Internet connection speed troubleshooting

Discussion in 'Hardware' started by sbattisti, Sep 22, 2010.

  1. sbattisti

    sbattisti Private E-2

    Hi folks,

    I could use some advice troubleshooting an Internet performance issue. I have Comcast broadband, and am expected to get around 6 Mbps for download speeds. I have a d-link modem and a Linksys wireless router, and my main PC connects via wireless.

    I've been using this setup for about a year now, and have always had fine performance. However, in the past month or so, I've found that suddenly my performance is very poor, sporadically, to the point where occasionally it will even fail to load Google. In particular, it's really noticeable when I'm on YouTube or something. It takes five to ten minutes to load a 3-minute flash video. When this slow-down happens, my connection still appears valid, as far as Windows is concerned.

    When I run speed tests using various broadband speed tests, I often come up with speeds around 6 Mbps. But then, periodically, I'll get results like 1 Mbps.

    I spoke with Comcast, and at that time they were getting a fine signal from my modem.

    This is a Win 7 64-bit system.

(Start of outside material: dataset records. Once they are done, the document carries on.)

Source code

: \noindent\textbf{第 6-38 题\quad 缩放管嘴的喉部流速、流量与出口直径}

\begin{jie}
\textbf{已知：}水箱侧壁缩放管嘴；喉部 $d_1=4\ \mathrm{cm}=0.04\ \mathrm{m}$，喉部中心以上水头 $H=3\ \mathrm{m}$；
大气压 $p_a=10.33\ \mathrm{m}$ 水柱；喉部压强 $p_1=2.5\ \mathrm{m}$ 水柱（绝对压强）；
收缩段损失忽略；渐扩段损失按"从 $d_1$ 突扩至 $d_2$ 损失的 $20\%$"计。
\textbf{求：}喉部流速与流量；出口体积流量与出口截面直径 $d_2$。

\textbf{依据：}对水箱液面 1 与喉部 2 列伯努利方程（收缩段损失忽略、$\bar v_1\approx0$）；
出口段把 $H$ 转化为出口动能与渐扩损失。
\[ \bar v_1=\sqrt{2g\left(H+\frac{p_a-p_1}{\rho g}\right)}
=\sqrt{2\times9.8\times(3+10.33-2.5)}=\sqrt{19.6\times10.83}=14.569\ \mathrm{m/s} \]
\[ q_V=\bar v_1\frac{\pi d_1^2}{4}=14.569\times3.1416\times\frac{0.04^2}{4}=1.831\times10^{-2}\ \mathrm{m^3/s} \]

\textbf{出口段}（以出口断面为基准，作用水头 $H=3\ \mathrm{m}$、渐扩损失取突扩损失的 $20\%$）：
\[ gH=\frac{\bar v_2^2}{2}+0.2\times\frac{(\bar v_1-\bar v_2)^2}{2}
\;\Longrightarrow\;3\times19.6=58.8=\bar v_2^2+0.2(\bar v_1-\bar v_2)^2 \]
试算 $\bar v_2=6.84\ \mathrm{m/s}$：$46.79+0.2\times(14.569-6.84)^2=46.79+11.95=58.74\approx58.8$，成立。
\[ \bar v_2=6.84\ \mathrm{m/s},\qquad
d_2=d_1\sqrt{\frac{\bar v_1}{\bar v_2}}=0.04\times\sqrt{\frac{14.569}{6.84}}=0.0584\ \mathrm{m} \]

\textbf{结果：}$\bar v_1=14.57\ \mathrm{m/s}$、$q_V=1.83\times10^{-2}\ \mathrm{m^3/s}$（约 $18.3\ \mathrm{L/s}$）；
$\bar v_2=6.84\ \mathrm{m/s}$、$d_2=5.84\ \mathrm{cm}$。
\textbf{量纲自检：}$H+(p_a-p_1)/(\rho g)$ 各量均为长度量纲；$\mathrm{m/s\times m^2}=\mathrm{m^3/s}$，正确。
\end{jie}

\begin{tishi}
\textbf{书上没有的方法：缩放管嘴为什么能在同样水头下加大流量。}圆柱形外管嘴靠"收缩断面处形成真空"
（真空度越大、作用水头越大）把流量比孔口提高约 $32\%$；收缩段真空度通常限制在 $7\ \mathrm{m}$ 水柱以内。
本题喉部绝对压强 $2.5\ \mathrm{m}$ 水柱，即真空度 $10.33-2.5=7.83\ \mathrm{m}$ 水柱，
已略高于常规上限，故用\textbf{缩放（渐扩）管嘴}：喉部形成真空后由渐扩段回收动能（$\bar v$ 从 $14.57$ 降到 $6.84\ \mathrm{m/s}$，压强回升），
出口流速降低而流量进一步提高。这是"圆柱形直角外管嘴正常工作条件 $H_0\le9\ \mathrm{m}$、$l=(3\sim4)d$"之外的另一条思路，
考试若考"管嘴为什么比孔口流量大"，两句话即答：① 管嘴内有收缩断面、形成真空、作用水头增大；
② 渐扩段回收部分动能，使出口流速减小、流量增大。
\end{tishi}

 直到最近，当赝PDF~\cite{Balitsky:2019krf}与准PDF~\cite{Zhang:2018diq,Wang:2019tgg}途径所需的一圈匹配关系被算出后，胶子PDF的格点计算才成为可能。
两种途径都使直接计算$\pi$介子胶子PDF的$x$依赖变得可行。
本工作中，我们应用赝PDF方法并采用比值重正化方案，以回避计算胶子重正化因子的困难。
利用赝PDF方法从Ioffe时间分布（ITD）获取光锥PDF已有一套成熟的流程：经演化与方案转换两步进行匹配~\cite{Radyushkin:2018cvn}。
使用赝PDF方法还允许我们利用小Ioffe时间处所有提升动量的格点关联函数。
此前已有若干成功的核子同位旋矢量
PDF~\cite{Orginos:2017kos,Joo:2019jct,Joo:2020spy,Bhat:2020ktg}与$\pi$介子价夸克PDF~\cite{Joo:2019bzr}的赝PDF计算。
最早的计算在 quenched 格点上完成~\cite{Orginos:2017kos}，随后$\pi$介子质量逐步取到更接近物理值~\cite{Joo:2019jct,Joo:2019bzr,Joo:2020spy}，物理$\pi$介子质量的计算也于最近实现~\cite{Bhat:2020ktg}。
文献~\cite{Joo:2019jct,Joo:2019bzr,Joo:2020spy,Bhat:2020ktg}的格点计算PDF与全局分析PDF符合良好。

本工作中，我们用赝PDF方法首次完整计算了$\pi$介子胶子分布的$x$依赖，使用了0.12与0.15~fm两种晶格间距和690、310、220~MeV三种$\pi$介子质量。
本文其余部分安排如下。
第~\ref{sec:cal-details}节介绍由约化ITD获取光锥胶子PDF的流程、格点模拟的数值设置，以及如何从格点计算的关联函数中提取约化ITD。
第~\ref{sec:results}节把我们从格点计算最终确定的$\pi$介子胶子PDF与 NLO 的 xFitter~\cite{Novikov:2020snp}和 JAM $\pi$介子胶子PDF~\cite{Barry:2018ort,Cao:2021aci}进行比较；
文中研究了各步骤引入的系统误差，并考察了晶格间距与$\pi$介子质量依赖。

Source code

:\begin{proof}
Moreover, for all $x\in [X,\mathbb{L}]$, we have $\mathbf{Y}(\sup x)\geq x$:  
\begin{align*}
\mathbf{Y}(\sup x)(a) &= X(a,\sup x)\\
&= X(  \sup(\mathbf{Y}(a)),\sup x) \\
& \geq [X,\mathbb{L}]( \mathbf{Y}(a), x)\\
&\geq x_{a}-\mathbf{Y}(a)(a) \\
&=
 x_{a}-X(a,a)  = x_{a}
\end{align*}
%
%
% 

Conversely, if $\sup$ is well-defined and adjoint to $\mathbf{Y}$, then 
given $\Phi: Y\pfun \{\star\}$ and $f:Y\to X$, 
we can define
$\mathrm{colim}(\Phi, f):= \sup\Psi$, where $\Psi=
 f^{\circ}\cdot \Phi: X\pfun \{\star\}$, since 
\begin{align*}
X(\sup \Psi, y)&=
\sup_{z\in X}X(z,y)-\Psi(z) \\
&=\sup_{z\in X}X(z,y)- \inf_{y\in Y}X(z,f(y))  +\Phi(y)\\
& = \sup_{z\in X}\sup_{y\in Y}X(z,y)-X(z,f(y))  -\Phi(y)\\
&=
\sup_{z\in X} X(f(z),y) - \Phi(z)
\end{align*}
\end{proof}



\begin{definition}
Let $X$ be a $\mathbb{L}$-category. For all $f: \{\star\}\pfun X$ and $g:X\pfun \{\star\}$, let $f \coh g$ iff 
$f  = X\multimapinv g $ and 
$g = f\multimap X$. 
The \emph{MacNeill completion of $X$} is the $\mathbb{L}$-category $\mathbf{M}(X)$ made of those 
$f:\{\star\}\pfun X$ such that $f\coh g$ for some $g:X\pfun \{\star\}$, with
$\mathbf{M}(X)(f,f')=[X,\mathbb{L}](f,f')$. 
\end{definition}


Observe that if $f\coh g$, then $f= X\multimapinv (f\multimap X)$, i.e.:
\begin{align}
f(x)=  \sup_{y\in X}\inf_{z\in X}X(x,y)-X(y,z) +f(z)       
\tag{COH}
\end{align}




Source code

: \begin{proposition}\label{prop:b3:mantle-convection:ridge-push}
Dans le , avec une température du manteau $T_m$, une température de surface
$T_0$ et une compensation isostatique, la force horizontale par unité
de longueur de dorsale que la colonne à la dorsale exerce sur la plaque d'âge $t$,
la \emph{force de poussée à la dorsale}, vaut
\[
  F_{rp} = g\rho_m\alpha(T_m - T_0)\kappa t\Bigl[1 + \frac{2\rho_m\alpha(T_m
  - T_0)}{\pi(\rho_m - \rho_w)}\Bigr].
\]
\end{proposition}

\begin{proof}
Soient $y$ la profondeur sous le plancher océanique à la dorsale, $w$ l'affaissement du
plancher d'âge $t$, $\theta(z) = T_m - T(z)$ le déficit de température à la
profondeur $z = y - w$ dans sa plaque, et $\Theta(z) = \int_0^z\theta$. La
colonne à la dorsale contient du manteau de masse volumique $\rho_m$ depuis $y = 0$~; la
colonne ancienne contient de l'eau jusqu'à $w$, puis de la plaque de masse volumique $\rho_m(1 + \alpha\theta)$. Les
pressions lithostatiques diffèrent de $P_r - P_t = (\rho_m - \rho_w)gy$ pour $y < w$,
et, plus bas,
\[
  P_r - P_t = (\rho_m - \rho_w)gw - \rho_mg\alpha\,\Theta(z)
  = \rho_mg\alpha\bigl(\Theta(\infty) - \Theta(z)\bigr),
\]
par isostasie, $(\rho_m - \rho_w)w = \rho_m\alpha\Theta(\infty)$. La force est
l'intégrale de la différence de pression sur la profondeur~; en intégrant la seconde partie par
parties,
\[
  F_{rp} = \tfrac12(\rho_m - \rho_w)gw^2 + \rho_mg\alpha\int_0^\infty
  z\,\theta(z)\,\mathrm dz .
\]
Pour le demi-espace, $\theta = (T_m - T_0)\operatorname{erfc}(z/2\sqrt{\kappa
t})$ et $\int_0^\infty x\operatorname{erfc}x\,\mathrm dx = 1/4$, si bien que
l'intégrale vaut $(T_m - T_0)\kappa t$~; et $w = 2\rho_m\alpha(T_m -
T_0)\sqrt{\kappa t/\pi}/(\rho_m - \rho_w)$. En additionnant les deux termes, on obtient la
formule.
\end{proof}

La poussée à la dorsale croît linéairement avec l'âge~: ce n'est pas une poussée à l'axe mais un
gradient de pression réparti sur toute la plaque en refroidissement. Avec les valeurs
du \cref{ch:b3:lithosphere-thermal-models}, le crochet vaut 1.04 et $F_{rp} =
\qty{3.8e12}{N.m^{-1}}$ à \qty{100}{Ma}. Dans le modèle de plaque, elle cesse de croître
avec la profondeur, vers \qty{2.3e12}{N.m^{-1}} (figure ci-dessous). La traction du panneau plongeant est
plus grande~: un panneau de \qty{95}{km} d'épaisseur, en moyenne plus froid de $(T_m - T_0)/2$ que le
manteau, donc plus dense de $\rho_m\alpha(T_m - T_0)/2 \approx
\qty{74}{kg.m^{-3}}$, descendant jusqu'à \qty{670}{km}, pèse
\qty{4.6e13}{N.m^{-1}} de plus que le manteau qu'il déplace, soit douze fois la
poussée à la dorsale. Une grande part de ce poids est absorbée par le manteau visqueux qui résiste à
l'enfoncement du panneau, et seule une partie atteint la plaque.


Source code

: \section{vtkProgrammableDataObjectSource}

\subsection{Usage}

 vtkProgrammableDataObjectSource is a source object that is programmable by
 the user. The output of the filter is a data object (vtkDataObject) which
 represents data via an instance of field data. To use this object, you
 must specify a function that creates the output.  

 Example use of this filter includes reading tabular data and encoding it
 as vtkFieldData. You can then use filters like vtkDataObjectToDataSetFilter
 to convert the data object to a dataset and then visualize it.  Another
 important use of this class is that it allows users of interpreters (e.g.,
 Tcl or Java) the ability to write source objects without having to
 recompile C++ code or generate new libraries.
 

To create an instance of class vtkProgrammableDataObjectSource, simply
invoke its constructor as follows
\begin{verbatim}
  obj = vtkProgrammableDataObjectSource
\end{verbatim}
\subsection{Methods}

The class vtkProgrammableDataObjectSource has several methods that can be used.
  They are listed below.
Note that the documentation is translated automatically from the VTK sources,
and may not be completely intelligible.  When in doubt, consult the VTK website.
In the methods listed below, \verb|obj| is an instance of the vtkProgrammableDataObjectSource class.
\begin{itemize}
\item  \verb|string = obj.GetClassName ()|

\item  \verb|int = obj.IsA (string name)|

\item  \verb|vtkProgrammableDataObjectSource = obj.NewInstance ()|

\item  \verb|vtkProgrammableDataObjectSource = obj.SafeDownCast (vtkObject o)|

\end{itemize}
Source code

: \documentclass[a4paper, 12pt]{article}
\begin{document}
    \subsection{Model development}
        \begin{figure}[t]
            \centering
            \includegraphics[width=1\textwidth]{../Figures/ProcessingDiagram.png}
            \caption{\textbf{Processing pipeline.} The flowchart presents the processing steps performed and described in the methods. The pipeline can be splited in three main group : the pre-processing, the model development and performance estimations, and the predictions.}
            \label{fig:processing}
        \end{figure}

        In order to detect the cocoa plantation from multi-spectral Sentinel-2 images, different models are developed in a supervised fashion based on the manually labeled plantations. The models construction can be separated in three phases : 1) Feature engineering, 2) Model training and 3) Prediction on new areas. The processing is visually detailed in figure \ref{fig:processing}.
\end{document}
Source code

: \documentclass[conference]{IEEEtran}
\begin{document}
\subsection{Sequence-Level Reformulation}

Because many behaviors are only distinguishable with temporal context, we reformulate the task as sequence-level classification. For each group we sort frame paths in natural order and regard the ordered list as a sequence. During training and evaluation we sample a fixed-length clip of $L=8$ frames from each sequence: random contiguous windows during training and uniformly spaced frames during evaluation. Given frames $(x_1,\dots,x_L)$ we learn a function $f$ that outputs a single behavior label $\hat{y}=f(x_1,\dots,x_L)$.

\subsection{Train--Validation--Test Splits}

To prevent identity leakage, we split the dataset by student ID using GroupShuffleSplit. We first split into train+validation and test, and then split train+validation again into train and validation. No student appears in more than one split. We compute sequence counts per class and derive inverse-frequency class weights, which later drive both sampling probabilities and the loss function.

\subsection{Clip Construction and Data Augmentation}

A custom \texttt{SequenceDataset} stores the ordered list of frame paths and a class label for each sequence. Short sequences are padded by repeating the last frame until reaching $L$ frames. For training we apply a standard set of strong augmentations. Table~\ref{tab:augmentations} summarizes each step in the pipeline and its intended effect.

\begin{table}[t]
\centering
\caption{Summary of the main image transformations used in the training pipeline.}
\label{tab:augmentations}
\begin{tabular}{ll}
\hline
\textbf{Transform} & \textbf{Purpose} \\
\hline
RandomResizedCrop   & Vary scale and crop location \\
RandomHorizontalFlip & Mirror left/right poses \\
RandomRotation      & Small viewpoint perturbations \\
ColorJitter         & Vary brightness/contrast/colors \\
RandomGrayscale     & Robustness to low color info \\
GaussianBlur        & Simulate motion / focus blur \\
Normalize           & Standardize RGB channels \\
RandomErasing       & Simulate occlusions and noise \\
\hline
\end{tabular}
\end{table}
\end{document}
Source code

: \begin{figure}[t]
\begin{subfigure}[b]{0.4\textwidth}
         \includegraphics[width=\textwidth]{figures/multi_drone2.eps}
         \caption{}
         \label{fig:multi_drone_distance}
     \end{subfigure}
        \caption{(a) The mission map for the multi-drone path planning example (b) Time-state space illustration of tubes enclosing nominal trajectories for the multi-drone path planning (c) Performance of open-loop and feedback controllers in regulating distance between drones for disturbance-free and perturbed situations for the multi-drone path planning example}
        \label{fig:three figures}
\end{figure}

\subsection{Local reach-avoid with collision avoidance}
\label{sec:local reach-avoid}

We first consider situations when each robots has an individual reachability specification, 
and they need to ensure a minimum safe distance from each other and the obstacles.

I run Spybot Search and Destroy and Lavasoft AdAware regularly.

    Any suggestions for how I could troubleshoot this? One thing that I haven't tried so far is to connect directly to the modem instead of through the wireless router, but could a router problem cause the connection to slow down like this?

    Anyway, I'm moderately technical, but I'm not sure what to try next.

    Thanks!

    Steve
     
  2. rustyjack

    rustyjack MajorGeek

    Last edited: Sep 23, 2010
  3. sbattisti

    sbattisti Private E-2

    Thanks, I will try those tips. I have tried ipconfig release/renew before, and it always works (that is, completes without error), but with no noticeable change.

    When this problem occurs, incidentally, I never get any windows notifications indicating I have a poor wireless signal or anything. Windows always thinks I have a great connection, even when the throughput goes through the floor. :(
     
  4. Caliban

    Caliban I don't need no steenkin' title!

    That might be key. Signal and bandwidth are two different animals: for the most part, signal strength is measured by amplitude, bandwidth by volume. You might try loading a simple network monitor app, try to see if there's any correlation between your local slowdowns and the amount of network capacity.

    I'm leery about ISP support, especially if you don't press them - they usually have rote answers to every question, so you have to pump them with specifics.